Parlament

Was sind Überhang- und Ausgleichsmandate?

Ein leerer Stuhl im Plenarsaal mit Unterlagen und Sitzungskalender

Überhangmandate werden durch sogenannte Ausgleichsmandate kompensiert. (DBT/Simone M. Neumann)

709 Abgeordnete hat der 19. Deutsche Bundestag nach der Bundestagswahl vom 24. September 2017 gezählt. Damit hatte das bundesdeutsche Parlament 111 Abgeordnete mehr als normal vorgesehen. Und das Plenum umfasste damit 78 Abgeordnete mehr als im Vergleich zur 18. Wahlperiode. Damals zählte der Bundestag nach der Bundestagswahl vom 22. September 2013 insgesamt 631 Parlamentarier und somit 33 Abgeordnete mehr als vorgesehen.

Die reguläre Mindestanzahl der Sitze liegt bei 598: 299 Abgeordnete werden in den Wahlkreisen direkt gewählt, die gleiche Anzahl zieht über die Landeslisten der Parteien in den Bundestag ein. Wie viele Mitglieder der 20. Bundestag nach der kommenden Bundestagswahl am 26. September 2021 haben wird, ist völlig offen. Nur eins ist sicher: Das Bundestagsplenum wird deutlich mehr Sitze haben als 598. Bereits seit der Wiedervereinigung 1990 gehörten dem Bundestag stets mehr als 600 Mitglieder an. Das lag an der unterschiedlich hohen Anzahl von Überhangmandaten. Seit 2013 gibt es jedoch noch einen weiteren Grund: die Ausgleichsmandate. Was aber sind Überhangmandate und Ausgleichsmandate – und wie kommen sie zustande?

Überhangmandate sind kein neues Phänomen

Überhangmandate sind eine Besonderheit des personalisierten Verhältniswahlrechts im föderal verfassten Deutschland. Sie kommen zustande, wenn eine Partei in einem Bundesland mehr Direktmandate erringt, als ihr dort nach dem Zweitstimmenergebnis zustehen.

In der Geschichte der Bundesrepublik sind Überhangmandate keine neue Erscheinung: Bereits bei der ersten Bundestagswahl 1949 gab es zwei Überhangmandate.

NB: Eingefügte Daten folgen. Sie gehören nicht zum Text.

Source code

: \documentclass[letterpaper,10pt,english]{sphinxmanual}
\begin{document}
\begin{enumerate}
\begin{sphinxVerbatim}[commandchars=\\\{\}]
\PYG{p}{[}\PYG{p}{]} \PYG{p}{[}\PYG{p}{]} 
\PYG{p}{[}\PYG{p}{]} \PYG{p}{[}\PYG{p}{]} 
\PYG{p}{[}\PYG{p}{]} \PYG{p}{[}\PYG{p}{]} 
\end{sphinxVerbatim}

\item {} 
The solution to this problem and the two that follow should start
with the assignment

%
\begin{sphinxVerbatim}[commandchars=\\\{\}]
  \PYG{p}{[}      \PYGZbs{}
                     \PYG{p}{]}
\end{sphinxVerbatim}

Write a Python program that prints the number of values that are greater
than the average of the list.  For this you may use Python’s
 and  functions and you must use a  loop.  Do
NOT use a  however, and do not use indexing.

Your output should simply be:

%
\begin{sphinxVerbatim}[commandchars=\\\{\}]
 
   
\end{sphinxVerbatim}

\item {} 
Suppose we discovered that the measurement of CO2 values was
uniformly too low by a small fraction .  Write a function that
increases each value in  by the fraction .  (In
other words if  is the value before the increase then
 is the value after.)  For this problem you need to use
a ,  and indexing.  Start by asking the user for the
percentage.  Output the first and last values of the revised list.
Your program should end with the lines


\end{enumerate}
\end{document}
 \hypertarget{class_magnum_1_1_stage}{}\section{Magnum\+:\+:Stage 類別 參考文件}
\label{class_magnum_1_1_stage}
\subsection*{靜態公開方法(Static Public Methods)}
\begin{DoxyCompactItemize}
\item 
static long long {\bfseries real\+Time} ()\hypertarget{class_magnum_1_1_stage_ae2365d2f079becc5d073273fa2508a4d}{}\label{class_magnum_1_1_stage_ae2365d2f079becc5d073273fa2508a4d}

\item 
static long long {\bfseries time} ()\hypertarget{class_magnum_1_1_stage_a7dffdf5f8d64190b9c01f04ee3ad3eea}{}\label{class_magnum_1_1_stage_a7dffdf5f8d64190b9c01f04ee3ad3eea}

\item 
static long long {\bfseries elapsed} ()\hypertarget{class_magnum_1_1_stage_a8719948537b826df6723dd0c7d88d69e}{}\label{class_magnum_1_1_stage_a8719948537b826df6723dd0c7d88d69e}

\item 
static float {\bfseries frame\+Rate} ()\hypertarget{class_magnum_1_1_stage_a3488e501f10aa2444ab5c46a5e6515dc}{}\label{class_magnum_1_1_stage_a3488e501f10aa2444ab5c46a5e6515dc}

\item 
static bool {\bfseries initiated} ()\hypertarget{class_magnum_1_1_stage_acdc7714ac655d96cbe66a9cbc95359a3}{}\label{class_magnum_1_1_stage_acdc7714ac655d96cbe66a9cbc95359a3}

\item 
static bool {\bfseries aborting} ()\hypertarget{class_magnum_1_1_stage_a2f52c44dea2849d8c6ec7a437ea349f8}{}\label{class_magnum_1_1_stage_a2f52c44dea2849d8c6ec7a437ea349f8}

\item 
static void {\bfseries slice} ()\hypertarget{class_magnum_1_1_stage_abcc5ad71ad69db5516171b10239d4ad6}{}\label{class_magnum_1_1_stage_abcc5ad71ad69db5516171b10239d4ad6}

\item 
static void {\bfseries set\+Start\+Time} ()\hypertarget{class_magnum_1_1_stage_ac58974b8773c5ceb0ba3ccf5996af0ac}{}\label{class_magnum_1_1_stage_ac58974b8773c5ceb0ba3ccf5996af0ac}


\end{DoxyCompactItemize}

Doch ein Thema, über das kontrovers diskutiert wurde, waren sie lange nicht. Das lag daran, dass sie in der Vergangenheit den Ausgang von Bundestagswahlen kaum beeinflusst haben.

Rekord bei der Bundestagswahl 2009

Das hat sich jedoch geändert, seit nach der Wiedervereinigung die Zahl der Überhangmandate bei den gesamtdeutschen Bundestagswahlen zunehmend gestiegen ist. SPD und CDU/CSU erhielten auf diese Weise zusätzliche Mandate – ein Nachteil für die anderen Parteien, die ohne Ausgleichsmandate blieben. 1998 konnte beispielsweise die SPD alle der insgesamt 13 Überhangmandate auf sich vereinen. 2009 profitierte wiederum die Union von 24 Überhangmandaten – ein Rekord.

Je mehr aber solche Extra-Mandate anfielen, desto mehr widersprachen die Kräfteverhältnisse im Parlament dem eigentlichen Zweitstimmenergebnis und damit dem Grundsatz der Verhältniswahl. Bei einem knappen Wahlausgang hätte es sogar passieren können, dass nicht die Zahl der Zweitstimmen über die Verteilung der Macht entscheidet, sondern die Überhangmandate. Eine knappe Wahlniederlage hätte sich bei der Vergabe der Sitze in einen Wahlsieg verwandeln können. Das Wahlergebnis wäre so ins Gegenteil verkehrt worden.

Paradoxe Situation des „negativen Stimmgewichts“

Ein weiteres Problem stellte das „negative Stimmgewicht“ dar: Durch das Zusammenspiel von Überhangmandaten und der Verrechnung der Stimmen zwischen den Landeslisten konnte es zu der paradoxen Situation kommen, dass weniger Stimmen zu mehr Sitzen für die jeweilige Partei führen – und umgekehrt.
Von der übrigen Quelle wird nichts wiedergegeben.